La fin de l’âge du pétrole attendra. Il faut dire qu’elle agite les experts, les écologistes, les prévisionnistes, les anticapitalistes et les prophètes de l’apocalypse et de la fin de la civilisation depuis près de 70 ans. Ils sont nombreux à nous l’avoir annoncé de King Hubbert en 1956 au Club de Rome et à l’ONU au début des années 1970 en passant plus près de nous en 2004 par Jean-Marc Jancovici ou Matt Simmons qui dans son célèbre livre «Twilight in the Desert» affirmait en 2005 que les gigantesques réserves saoudiennes étaient en fait épuisées. D’une part, les gisements saoudiens sont loin d’être à sec et d’autre part la « rupture technologique » créée à partir de 2014 par le pétrole de schiste et le retour inattendu en quelques années des Etats-Unis à la place de premier producteur mondial ont balayé, une fois encore, la perspective du « peak oil ».

En 2020, au plus fort de la pandémie, c’était la major pétrolière BP qui annonçait que la consommation de pétrole devrait baisser pour la première fois de l’histoire, du fait à la fois des politiques en faveur des énergies renouvelables, de l’électrification massive des usages et des effets durables de la pandémie sur l’économie mondiale et la demande en énergie.

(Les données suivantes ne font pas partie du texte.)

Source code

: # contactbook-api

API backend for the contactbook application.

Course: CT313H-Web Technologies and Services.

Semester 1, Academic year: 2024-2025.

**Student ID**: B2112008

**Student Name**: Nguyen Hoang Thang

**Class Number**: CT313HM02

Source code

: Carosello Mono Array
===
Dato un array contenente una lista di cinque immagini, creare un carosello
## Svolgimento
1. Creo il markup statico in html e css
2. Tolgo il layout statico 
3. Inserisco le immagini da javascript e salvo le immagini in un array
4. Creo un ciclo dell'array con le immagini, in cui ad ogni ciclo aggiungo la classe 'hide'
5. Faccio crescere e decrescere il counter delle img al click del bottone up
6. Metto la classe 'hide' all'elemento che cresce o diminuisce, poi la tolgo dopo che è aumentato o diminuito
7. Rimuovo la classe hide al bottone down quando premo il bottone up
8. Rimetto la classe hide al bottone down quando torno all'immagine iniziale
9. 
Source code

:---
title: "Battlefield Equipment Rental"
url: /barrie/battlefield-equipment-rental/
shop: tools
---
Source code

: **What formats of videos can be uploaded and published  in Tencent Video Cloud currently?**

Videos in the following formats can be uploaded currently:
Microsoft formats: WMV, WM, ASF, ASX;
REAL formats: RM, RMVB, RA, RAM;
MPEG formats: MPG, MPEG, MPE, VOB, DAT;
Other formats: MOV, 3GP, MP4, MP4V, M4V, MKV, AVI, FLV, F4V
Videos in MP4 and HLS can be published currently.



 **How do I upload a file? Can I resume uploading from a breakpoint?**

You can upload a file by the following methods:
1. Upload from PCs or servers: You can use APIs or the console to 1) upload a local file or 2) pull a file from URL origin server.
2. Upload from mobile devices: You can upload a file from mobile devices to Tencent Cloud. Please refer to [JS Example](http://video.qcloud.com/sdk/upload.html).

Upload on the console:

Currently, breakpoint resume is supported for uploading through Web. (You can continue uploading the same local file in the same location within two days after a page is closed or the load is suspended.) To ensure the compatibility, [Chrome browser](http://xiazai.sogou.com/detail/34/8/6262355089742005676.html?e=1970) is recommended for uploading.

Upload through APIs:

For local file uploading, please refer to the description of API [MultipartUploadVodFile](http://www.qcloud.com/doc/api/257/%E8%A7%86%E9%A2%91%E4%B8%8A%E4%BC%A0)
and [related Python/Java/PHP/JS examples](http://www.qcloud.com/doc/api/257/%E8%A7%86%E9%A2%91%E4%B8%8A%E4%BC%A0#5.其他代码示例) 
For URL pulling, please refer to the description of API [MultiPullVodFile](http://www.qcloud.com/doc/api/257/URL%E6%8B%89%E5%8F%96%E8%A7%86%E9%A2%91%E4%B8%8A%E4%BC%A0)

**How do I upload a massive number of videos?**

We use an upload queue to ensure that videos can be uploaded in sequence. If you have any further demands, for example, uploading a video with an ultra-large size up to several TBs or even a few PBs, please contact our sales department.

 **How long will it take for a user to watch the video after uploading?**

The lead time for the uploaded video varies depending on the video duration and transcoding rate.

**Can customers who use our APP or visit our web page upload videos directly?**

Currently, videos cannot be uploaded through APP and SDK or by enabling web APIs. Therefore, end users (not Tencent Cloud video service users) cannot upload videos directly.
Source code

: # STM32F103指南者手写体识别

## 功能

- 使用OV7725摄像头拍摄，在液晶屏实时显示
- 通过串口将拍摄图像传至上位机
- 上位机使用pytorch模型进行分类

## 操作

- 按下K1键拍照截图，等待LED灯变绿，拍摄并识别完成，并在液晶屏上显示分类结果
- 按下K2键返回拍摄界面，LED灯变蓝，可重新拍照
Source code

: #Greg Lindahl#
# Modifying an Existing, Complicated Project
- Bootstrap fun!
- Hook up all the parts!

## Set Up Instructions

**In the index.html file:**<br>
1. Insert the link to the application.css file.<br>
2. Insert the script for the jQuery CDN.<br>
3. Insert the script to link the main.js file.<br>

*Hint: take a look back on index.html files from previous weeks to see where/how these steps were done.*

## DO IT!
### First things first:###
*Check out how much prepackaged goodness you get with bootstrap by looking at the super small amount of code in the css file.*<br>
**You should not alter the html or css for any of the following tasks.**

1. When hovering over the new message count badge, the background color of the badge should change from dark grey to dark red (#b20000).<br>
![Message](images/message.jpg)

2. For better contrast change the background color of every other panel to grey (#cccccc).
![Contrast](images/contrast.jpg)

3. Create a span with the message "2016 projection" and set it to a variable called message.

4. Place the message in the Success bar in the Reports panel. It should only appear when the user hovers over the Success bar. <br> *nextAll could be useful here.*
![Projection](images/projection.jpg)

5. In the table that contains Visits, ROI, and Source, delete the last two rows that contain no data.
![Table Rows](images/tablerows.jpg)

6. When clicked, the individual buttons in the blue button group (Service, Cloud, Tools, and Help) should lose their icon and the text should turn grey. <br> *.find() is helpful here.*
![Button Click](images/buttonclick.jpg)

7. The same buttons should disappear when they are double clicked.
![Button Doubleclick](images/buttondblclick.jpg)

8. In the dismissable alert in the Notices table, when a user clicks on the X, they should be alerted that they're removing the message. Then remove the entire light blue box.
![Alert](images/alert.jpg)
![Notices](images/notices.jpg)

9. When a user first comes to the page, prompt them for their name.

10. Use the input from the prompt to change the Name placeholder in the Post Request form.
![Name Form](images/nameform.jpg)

Cela n’a pas empêché depuis 2020 la consommation de pétrole de redémarrer et d’atteindre des niveaux records.

En 2023, c’était au tour de l’Agence internationale de l’énergie qui annonçait par la voix de son directeur exécutif un pic de la consommation mondiale de pétrole d’ici la fin de la décennie. Il faut tout de même souligner que le peak oil de l’AIE n’était pas celui du Club de Rome, de Mad Max ou de « Twilight in the Desert ». Il était celui formulé déjà il y a cinq ans par Michael Liebreich, le fondateur du très influent Bloomberg NEF (New energy foundation). La fin de l’âge du pétrole ne sera pas, selon lui, la conséquence d’une insuffisance de l’offre mais d’un déclin de la demande. Il doit être lié notamment à une révolution dans les transports et à la mutation de la pétrochimie. Mais pour l’instant, cette fameuse électrification des usages se fait attendre…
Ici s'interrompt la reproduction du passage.